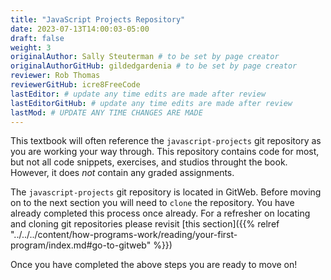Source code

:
 ```yaml
---
title: "JavaScript Projects Repository"
date: 2023-07-13T14:00:03-05:00
draft: false
weight: 3
originalAuthor: Sally Steuterman # to be set by page creator
originalAuthorGitHub: gildedgardenia # to be set by page creator
reviewer: Rob Thomas
reviewerGitHub: icre8FreeCode
lastEditor: # update any time edits are made after review
lastEditorGitHub: # update any time edits are made after review
lastMod: # UPDATE ANY TIME CHANGES ARE MADE
---
```


This textbook will often reference the `javascript-projects` git repository as you are working your way through. This repository contains code for most, but not all code snippets, exercises, and studios throught the book. However, it does *not* contain any graded assignments.

The `javascript-projects` git repository is located in GitWeb. Before moving on to the next section you will need to `clone` the repository. You have already completed this process once already. For a refresher on locating and cloning git repositories please revisit [this section]({{% relref "../../../content/how-programs-work/reading/your-first-program/index.md#go-to-gitweb" %}})

Once you have completed the above steps you are ready to move on!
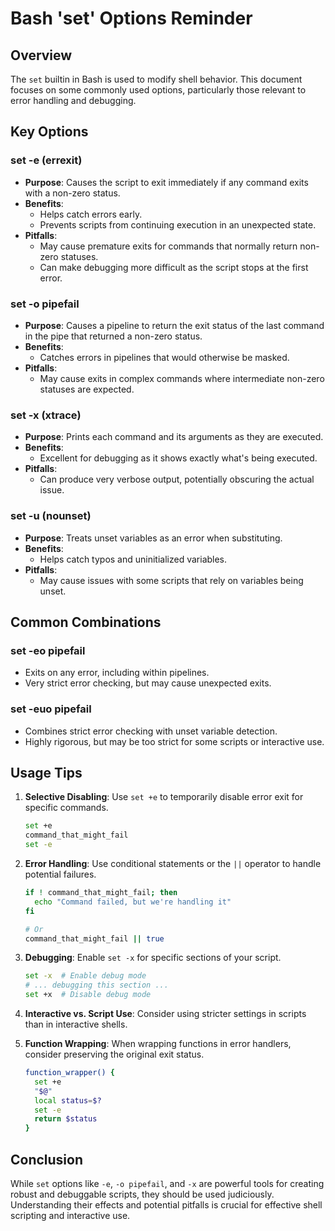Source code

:# Bash 'set' Options Reminder

## Overview

The `set` builtin in Bash is used to modify shell behavior. This document focuses on some commonly used options, particularly those relevant to error handling and debugging.

## Key Options

### set -e (errexit)

- **Purpose**: Causes the script to exit immediately if any command exits with a non-zero status.
- **Benefits**: 
  - Helps catch errors early.
  - Prevents scripts from continuing execution in an unexpected state.
- **Pitfalls**:
  - May cause premature exits for commands that normally return non-zero statuses.
  - Can make debugging more difficult as the script stops at the first error.

### set -o pipefail

- **Purpose**: Causes a pipeline to return the exit status of the last command in the pipe that returned a non-zero status.
- **Benefits**:
  - Catches errors in pipelines that would otherwise be masked.
- **Pitfalls**:
  - May cause exits in complex commands where intermediate non-zero statuses are expected.

### set -x (xtrace)

- **Purpose**: Prints each command and its arguments as they are executed.
- **Benefits**:
  - Excellent for debugging as it shows exactly what's being executed.
- **Pitfalls**:
  - Can produce very verbose output, potentially obscuring the actual issue.

### set -u (nounset)

- **Purpose**: Treats unset variables as an error when substituting.
- **Benefits**:
  - Helps catch typos and uninitialized variables.
- **Pitfalls**:
  - May cause issues with some scripts that rely on variables being unset.

## Common Combinations

### set -eo pipefail

- Exits on any error, including within pipelines.
- Very strict error checking, but may cause unexpected exits.

### set -euo pipefail

- Combines strict error checking with unset variable detection.
- Highly rigorous, but may be too strict for some scripts or interactive use.

## Usage Tips

1. **Selective Disabling**: Use `set +e` to temporarily disable error exit for specific commands.

   ```bash
   set +e
   command_that_might_fail
   set -e
   ```

2. **Error Handling**: Use conditional statements or the `||` operator to handle potential failures.

   ```bash
   if ! command_that_might_fail; then
     echo "Command failed, but we're handling it"
   fi

   # Or
   command_that_might_fail || true
   ```

3. **Debugging**: Enable `set -x` for specific sections of your script.

   ```bash
   set -x  # Enable debug mode
   # ... debugging this section ...
   set +x  # Disable debug mode
   ```

4. **Interactive vs. Script Use**: Consider using stricter settings in scripts than in interactive shells.

5. **Function Wrapping**: When wrapping functions in error handlers, consider preserving the original exit status.

   ```bash
   function_wrapper() {
     set +e
     "$@"
     local status=$?
     set -e
     return $status
   }
   ```

## Conclusion

While `set` options like `-e`, `-o pipefail`, and `-x` are powerful tools for creating robust and debuggable scripts, they should be used judiciously. Understanding their effects and potential pitfalls is crucial for effective shell scripting and interactive use.
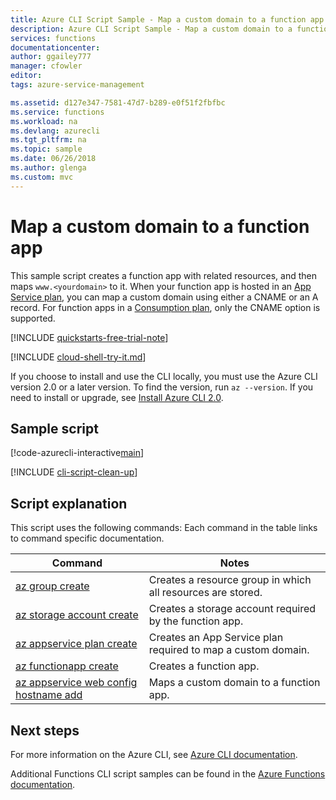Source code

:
 ```yaml
---
title: Azure CLI Script Sample - Map a custom domain to a function app | Microsoft Docs
description: Azure CLI Script Sample - Map a custom domain to a function app in Azure.
services: functions
documentationcenter: 
author: ggailey777   
manager: cfowler
editor: 
tags: azure-service-management

ms.assetid: d127e347-7581-47d7-b289-e0f51f2fbfbc
ms.service: functions
ms.workload: na
ms.devlang: azurecli
ms.tgt_pltfrm: na
ms.topic: sample
ms.date: 06/26/2018
ms.author: glenga
ms.custom: mvc
---
```

# Map a custom domain to a function app

This sample script creates a function app with related resources, and then maps `www.<yourdomain>` to it. 
When your function app is hosted in an [App Service plan](../functions-scale.md#app-service-plan), you can map a custom domain using either a CNAME or an A record. For function apps in a [Consumption plan](../functions-scale.md#consumption-plan), only the CNAME option is supported.

[!INCLUDE [quickstarts-free-trial-note](../../../includes/quickstarts-free-trial-note.md)]

[!INCLUDE [cloud-shell-try-it.md](../../../includes/cloud-shell-try-it.md)]

If you choose to install and use the CLI locally, you must use the Azure CLI version 2.0 or a later version. To find the version, run `az --version`. If you need to install or upgrade, see [Install Azure CLI 2.0]( /cli/azure/install-azure-cli). 


## Sample script

[!code-azurecli-interactive[main](../../../cli_scripts/azure-functions/configure-custom-domain/configure-custom-domain.sh?highlight=3 "Map a custom domain to a function app")]

[!INCLUDE [cli-script-clean-up](../../../includes/cli-script-clean-up.md)]

## Script explanation

This script uses the following commands: Each command in the table links to command specific documentation.

| Command | Notes |
|---|---|
| [az group create](https://docs.microsoft.com/cli/azure/group#az_group_create) | Creates a resource group in which all resources are stored. |
| [az storage account create](https://docs.microsoft.com/cli/azure/storage/account#az_storage_account_create) | Creates a storage account required by the function app. |
| [az appservice plan create](https://docs.microsoft.com/cli/azure/appservice/plan#az_appservice_plan_create) | Creates an App Service plan required to map a custom domain. |
| [az functionapp create]() | Creates a function app. |
| [az appservice web config hostname add](https://docs.microsoft.com/cli/azure/appservice/web/config/hostname#az_appservice_web_config_hostname_add) | Maps a custom domain to a function app. |

## Next steps

For more information on the Azure CLI, see [Azure CLI documentation](https://docs.microsoft.com/cli/azure).

Additional Functions CLI script samples can be found in the [Azure Functions documentation]().
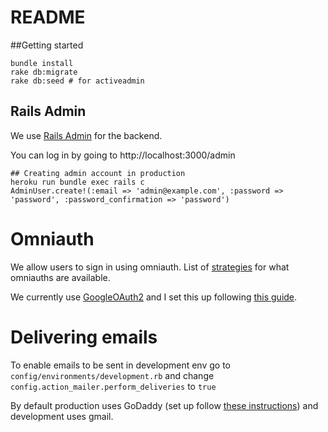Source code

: # README

##Getting started
```
bundle install 
rake db:migrate
rake db:seed # for activeadmin
```

## Rails Admin

We use [Rails Admin](https://activeadmin.info/documentation.html) for the backend. 

You can log in by going to http://localhost:3000/admin
```
## Creating admin account in production 
heroku run bundle exec rails c
AdminUser.create!(:email => 'admin@example.com', :password => 'password', :password_confirmation => 'password')
```

# Omniauth 

We allow users to sign in using omniauth. List of [strategies](https://github.com/omniauth/omniauth/wiki/List-of-Strategies) for what omniauths are available. 

We currently use [GoogleOAuth2](https://github.com/zquestz/omniauth-google-oauth2) 
and I set this up following [this guide](https://medium.com/@adamlangsner/google-oauth-rails-5-using-devise-and-omniauth-1b7fa5f72c8e).

# Delivering emails 

To enable emails to be sent in development env go to `config/environments/development.rb` 
and change `config.action_mailer.perform_deliveries` to `true`

By default production uses GoDaddy (set up follow [these instructions](https://medium.com/@rachelchervin/sending-emails-with-godaddy-and-ruby-on-rails-fc503a45af10)) and 
development uses gmail. 
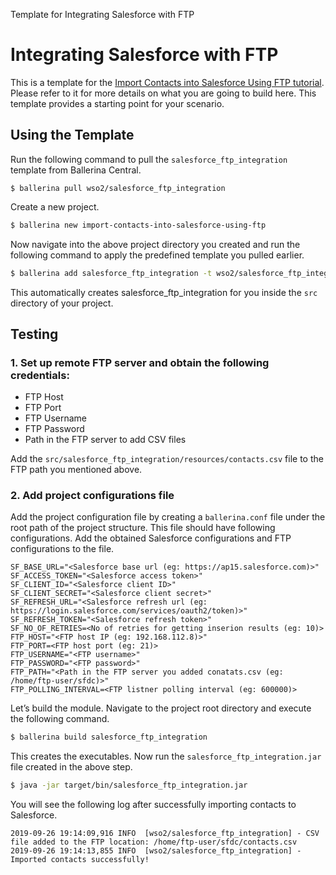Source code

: Template for Integrating Salesforce with FTP

# Integrating Salesforce with FTP 

This is a template for the [Import Contacts into Salesforce Using FTP tutorial](https://ei.docs.wso2.com/en/latest/ballerina-integrator/learn/tutorials/saas-integrations/sfdc46/import-contacts-into-salesforce-using-ftp/1/). Please refer to it for more details on what you are going to build here. This template provides a starting point for your scenario. 

## Using the Template

Run the following command to pull the `salesforce_ftp_integration` template from Ballerina Central.

```
$ ballerina pull wso2/salesforce_ftp_integration
```

Create a new project.

```bash
$ ballerina new import-contacts-into-salesforce-using-ftp
```

Now navigate into the above project directory you created and run the following command to apply the predefined template 
you pulled earlier.

```bash
$ ballerina add salesforce_ftp_integration -t wso2/salesforce_ftp_integration
```

This automatically creates salesforce_ftp_integration for you inside the `src` directory of your project.  

## Testing

### 1. Set up remote FTP server and obtain the following credentials:

- FTP Host
- FTP Port
- FTP Username
- FTP Password
- Path in the FTP server to add CSV files

Add the `src/salesforce_ftp_integration/resources/contacts.csv` file to the FTP path you mentioned above.

### 2. Add project configurations file

Add the project configuration file by creating a `ballerina.conf` file under the root path of the project structure.
This file should have following configurations. Add the obtained Salesforce configurations and FTP configurations
to the file.

```
SF_BASE_URL="<Salesforce base url (eg: https://ap15.salesforce.com)>"
SF_ACCESS_TOKEN="<Salesforce access token>"
SF_CLIENT_ID="<Salesforce client ID>"
SF_CLIENT_SECRET="<Salesforce client secret>"
SF_REFRESH_URL="<Salesforce refresh url (eg: https://login.salesforce.com/services/oauth2/token)>"
SF_REFRESH_TOKEN="<Salesforce refresh token>"
SF_NO_OF_RETRIES=<No of retries for getting inserion results (eg: 10)>
FTP_HOST="<FTP host IP (eg: 192.168.112.8)>"
FTP_PORT=<FTP host port (eg: 21)>
FTP_USERNAME="<FTP username>"
FTP_PASSWORD="<FTP password>"
FTP_PATH="<Path in the FTP server you added conatats.csv (eg: /home/ftp-user/sfdc)>"
FTP_POLLING_INTERVAL=<FTP listner polling interval (eg: 600000)>
```

Let’s build the module. Navigate to the project root directory and execute the following command.

```bash
$ ballerina build salesforce_ftp_integration
```

This creates the executables. Now run the `salesforce_ftp_integration.jar` file created in the above step.

```bash
$ java -jar target/bin/salesforce_ftp_integration.jar
```

You will see the following log after successfully importing contacts to Salesforce.

```
2019-09-26 19:14:09,916 INFO  [wso2/salesforce_ftp_integration] - CSV file added to the FTP location: /home/ftp-user/sfdc/contacts.csv
2019-09-26 19:14:13,855 INFO  [wso2/salesforce_ftp_integration] - Imported contacts successfully!
```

-*-*-

| EXERCISE BRIEF |
Find all lines holding the word "home" in the records above and copy them.

| ANSWER TO THIS PROBLEM |
FTP_PATH="<Path in the FTP server you added conatats.csv (eg: /home/ftp-user/sfdc)>"
2019-09-26 19:14:09,916 INFO  [wso2/salesforce_ftp_integration] - CSV file added to the FTP location: /home/ftp-user/sfdc/contacts.csv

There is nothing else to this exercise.